The recent history of psychology that could be characterized by the label post-cognitive has led to interesting bifurcation in directions. On the one hand we can observe the powerful avalanche by the neurosciences that eradicate the higher psychological functions from the coverage of psychology and reduce psychological functions to the functioning of brain structures. This tradition in science is old—we can see efforts to reduce organic chemistry to anorganic chemistry, chemistry to physics, bilology to chemistry, and so on. All these reductionist efforts have failed—yet creating hybrid disciplines on the border of areas (physical chemistry, biochemistry).

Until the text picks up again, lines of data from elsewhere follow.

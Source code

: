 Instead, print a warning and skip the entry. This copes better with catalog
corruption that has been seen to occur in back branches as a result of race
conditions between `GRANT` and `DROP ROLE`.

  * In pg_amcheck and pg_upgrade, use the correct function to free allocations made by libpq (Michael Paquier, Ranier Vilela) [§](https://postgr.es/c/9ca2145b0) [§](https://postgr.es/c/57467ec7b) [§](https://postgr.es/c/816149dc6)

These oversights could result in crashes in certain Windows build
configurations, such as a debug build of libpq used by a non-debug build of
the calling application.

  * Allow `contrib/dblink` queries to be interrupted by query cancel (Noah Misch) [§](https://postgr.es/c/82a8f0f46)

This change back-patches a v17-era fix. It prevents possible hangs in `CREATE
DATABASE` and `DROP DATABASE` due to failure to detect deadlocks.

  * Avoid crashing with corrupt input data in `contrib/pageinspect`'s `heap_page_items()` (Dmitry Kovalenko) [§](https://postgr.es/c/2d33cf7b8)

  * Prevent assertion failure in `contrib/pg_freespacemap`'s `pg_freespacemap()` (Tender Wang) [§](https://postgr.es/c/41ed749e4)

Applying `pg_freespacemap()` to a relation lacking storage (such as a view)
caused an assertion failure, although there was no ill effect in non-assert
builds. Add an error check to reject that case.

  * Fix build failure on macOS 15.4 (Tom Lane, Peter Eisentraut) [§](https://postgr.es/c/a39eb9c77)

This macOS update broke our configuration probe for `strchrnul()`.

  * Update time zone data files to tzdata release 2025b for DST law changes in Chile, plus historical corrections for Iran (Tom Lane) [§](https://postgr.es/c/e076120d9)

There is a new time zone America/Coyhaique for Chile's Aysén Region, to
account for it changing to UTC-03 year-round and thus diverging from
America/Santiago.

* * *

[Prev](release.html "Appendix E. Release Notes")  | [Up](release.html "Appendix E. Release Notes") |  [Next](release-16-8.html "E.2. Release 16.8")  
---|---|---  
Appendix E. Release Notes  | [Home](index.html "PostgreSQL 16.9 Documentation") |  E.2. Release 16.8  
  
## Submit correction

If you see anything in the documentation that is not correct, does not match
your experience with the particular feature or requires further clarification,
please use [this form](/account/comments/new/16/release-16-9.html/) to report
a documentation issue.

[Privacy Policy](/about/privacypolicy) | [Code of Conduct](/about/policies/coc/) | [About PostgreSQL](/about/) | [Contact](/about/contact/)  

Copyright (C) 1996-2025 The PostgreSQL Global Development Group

On the other hand we can observe in recent decades the effort to study higher psychological functions at the intersection of psychology with semiotics—the study of signs. The result—cultural psychology—provides a number of possibilities that are covered in the present Special Issue (DeLuca Picione 2020, Gozli 2020, Märtsin 2020, Pinheiro 2020, Tateo 2020). “Culture” is of course a complicated concept that leads to many interpretations that create a need to distinguish the value of inter-individual (cross-cultural- Christensen 2020) and individual-socioecological reference frame (Valsiner 2017). Cultural psychology has proceeded on a complicated path since its emergence in the 1990s (Valsiner 2019) yet its potentials are still very minimally realized in those fields—clinical, organizational, and economic.—psychologies.

Conclusions: Pathways to Innovation

We find three potential future pathways to psychology as science as different authors suggest in this Special Issue. They are mutually compatible—yet stand out in their autonomous ways of creating new knowledge in our discipline. All of the new directions have venerable traditions—albeit often forgotten—in history of psychology. These are not specifically covered in the discussions in this Issue, but need to be kept in mind when making sense of the directions offered.

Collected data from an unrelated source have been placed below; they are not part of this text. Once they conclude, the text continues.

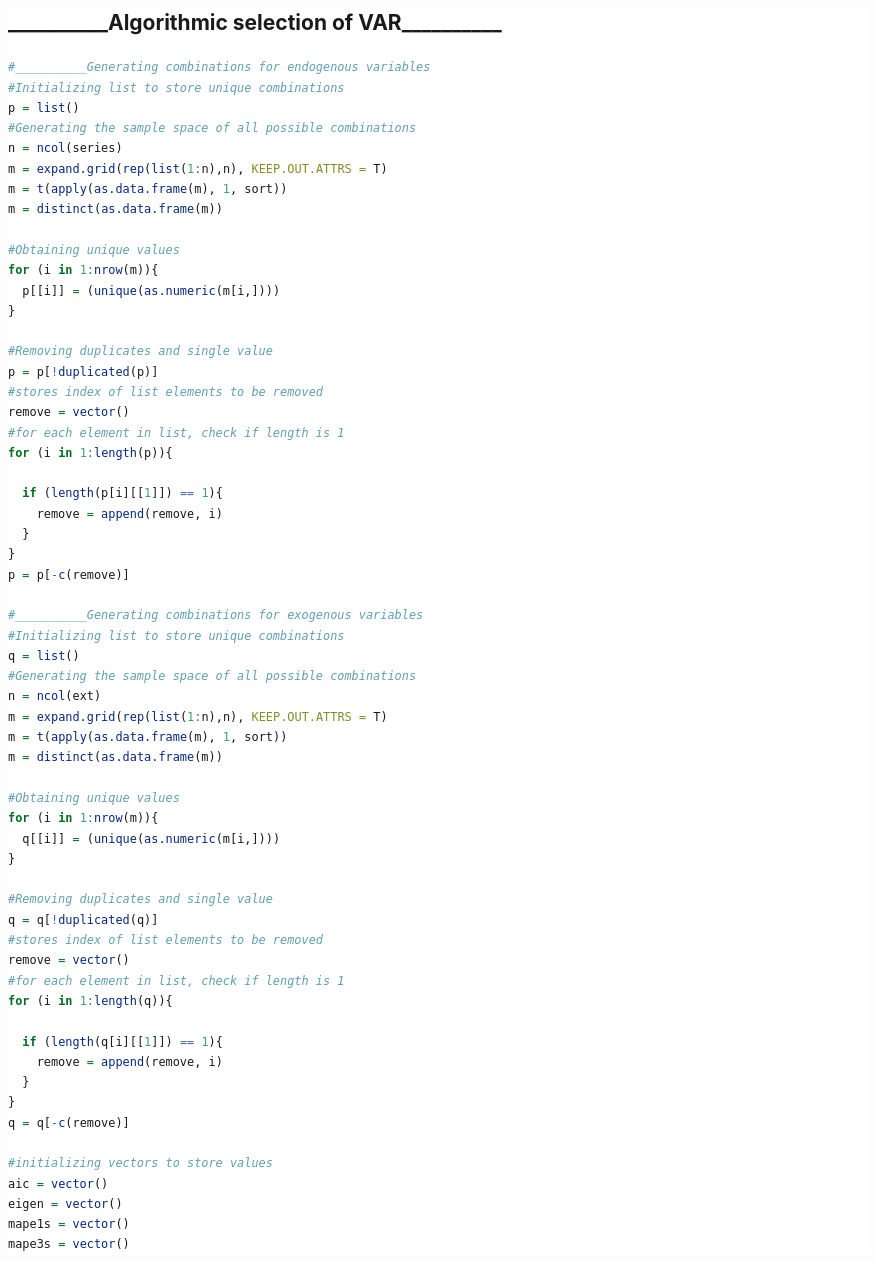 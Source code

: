 ## \_\_\_\_\_\_\_\_\_\_Algorithmic selection of VAR\_\_\_\_\_\_\_\_\_\_

``` r
#__________Generating combinations for endogenous variables
#Initializing list to store unique combinations
p = list()
#Generating the sample space of all possible combinations
n = ncol(series)
m = expand.grid(rep(list(1:n),n), KEEP.OUT.ATTRS = T)
m = t(apply(as.data.frame(m), 1, sort))
m = distinct(as.data.frame(m))

#Obtaining unique values
for (i in 1:nrow(m)){
  p[[i]] = (unique(as.numeric(m[i,])))
}

#Removing duplicates and single value
p = p[!duplicated(p)]
#stores index of list elements to be removed
remove = vector()
#for each element in list, check if length is 1  
for (i in 1:length(p)){
  
  if (length(p[i][[1]]) == 1){
    remove = append(remove, i)
  }
}
p = p[-c(remove)]

#__________Generating combinations for exogenous variables
#Initializing list to store unique combinations
q = list()
#Generating the sample space of all possible combinations
n = ncol(ext)
m = expand.grid(rep(list(1:n),n), KEEP.OUT.ATTRS = T)
m = t(apply(as.data.frame(m), 1, sort))
m = distinct(as.data.frame(m))

#Obtaining unique values
for (i in 1:nrow(m)){
  q[[i]] = (unique(as.numeric(m[i,])))
}

#Removing duplicates and single value
q = q[!duplicated(q)]
#stores index of list elements to be removed
remove = vector()
#for each element in list, check if length is 1  
for (i in 1:length(q)){
  
  if (length(q[i][[1]]) == 1){
    remove = append(remove, i)
  }
}
q = q[-c(remove)]

#initializing vectors to store values
aic = vector()
eigen = vector()
mape1s = vector()
mape3s = vector()
```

First of the three innovations is the suggestion to return psychology as science to its original focus—that of complex psychological processes within every individual person. That kind of person-centered approach has emerged in the past fifty years and acquires particular rigor in the movement for idiographic science. What this means is a revolutionary move from evidence-based to experience-based (Baumann 2010) science in psychology. “Evidence” has habitually been seen as “big data” amassed by almost automatic data collection routines. This may fit demographic science or maybe some questions in sociology, but not psychology. Psychology’s evidence is that of an experiencing—living, loving, frustrated, and happy—individual person in all of her or his complexity. Idiographic science adds to it the general proof of non-ergodicity of the psychological phenomena (Molenaar et al. 2002)—which renders the inference from sample-based data to individual persons-based application impossible on theoretical grounds.

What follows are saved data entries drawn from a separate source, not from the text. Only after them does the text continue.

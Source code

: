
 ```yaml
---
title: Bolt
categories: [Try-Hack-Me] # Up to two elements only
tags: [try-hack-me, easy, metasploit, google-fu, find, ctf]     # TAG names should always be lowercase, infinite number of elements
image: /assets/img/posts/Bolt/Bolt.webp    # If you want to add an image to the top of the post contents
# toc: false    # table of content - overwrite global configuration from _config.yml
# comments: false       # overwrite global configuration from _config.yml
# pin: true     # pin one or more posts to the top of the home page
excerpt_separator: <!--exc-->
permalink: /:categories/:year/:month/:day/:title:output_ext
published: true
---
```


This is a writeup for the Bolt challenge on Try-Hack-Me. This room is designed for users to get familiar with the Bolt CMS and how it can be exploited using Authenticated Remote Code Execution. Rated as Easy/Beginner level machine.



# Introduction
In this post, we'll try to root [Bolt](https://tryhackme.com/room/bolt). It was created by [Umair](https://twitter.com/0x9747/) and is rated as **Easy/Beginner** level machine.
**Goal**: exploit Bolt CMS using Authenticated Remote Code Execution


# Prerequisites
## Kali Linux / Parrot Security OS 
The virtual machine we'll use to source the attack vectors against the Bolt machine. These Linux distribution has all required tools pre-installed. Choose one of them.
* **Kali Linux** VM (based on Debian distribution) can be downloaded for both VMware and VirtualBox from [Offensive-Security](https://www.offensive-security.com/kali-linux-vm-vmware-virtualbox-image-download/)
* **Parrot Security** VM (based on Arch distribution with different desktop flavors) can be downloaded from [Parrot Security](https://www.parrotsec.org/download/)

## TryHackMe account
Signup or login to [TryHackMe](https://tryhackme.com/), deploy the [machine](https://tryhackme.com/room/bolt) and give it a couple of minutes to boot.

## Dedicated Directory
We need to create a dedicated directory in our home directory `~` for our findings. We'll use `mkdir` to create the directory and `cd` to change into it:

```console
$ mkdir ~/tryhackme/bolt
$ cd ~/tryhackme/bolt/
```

Secondly—and following Zagaria et al. (2020) general suggestions on evolutionary psychology—the commentators arrive at the suggestion of advancement of general developmental science perspective beyond the traditions of evolutionary psychology along the lines of the genetic logic of James Mark Baldwin.

Finally, different suggestions converge on the building interdisciplinary synthesis between psychology and semiotics in the domain of cultural psychology. I am particularly pleased to see that direction emerging here in ways that go beyond the easy and trivial uses of the word “culture” that has hindered the development of the field in the pat three decades. The commentators here are coming close to the call for theoretical precision (Valsiner 2018) in psychology as a whole. For psychology to become a real science—among its peers of chemistry and biology—it needs to move from its dominance on inductive inference to that of abductive discovery of how psychological worlds are organized.

Research Involving Human and Animal Rights

Theoretical paper, no use of human or animal participants.